Drug advice and counselling agencies.

The names of these services vary from area to area. In some areas they are called Community Drug Teams or Drug Advice Services, but often they have names which are specific to the area they operate in, such as 'Merseyside Drugs Council'.

They offer a range of services both to those using drugs and to their families and friends. The services they offer can include:
* Information about drugs.
* Advice to drug users about drug risks.
* Counselling to drug users and/or their families.
* Syringe exchange.
* Outreach or 'detached' work in the community.
* Support for self-help groups.
* Referral to residential treatment services.

Their services can usually be offered over the telephone as well as seeing people face to face. Usually the services work on an appointment basis although some will offer a drop in facility. Most of these services will meet their clients mainly at the project base while others will visit clients in their homes. Some services have doctors who can prescribe substitute drugs.

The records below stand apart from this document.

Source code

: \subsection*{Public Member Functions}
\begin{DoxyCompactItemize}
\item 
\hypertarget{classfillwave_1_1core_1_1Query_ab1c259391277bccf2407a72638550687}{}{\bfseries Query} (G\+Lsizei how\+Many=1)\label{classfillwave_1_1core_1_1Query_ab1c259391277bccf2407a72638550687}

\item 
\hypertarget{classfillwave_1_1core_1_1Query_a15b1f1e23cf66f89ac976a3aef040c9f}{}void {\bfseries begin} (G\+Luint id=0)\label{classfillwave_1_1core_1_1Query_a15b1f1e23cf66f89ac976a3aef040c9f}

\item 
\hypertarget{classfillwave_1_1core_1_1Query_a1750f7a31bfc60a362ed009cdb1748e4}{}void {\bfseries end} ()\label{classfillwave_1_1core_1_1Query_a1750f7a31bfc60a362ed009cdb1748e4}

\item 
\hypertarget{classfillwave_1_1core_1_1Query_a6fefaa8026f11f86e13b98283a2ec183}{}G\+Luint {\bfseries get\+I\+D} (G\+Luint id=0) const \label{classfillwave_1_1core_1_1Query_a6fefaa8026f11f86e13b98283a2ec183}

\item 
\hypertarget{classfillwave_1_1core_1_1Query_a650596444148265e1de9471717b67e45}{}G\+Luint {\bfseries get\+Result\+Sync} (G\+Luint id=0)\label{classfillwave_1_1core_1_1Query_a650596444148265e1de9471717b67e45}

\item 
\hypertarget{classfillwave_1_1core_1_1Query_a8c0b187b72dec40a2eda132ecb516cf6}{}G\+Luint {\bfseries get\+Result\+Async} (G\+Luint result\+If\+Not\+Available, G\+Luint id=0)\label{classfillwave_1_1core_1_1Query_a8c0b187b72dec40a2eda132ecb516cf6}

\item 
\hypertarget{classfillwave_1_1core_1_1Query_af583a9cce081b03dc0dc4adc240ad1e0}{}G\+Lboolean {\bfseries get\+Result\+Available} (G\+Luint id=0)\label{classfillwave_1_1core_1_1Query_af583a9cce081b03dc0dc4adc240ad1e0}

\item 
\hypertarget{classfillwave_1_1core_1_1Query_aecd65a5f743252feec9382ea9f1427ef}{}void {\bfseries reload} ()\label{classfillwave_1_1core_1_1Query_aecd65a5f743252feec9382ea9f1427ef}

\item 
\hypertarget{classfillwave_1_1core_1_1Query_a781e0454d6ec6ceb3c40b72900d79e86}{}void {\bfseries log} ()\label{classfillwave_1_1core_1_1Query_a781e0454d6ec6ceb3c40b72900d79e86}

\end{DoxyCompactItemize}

These services are usually confidential which means that normally no information will be given to any outside agency without the permission of the client concerned. It is important to ask about exactly what confidentiality means however as most services will allow internal discussion between different workers about individual clients. In some cases services may come under pressure to disclose details to other services such as social work departments e.g. in cases involving risks of child abuse.

Services for young people.

Until recently, few of these drug specialist agencies worked with young people under the age of 16. Their main focus was with the older drug users especially those who inject drugs like heroin. Most of these services would be understandably reluctant to expose impressionable young new drug users to this older more 'streetwise' group of experienced users.

There are some new services which are particularly focused on the needs of young drug users although some will only see under 16s with parental consent.

Non-specialist young people's advice and counselling services.

These types of services exist in most areas and deal with a wide range of issues affecting young people, not just drug use. Local colleges, youth clubs or youth projects also sometimes offer similar confidential services for young people.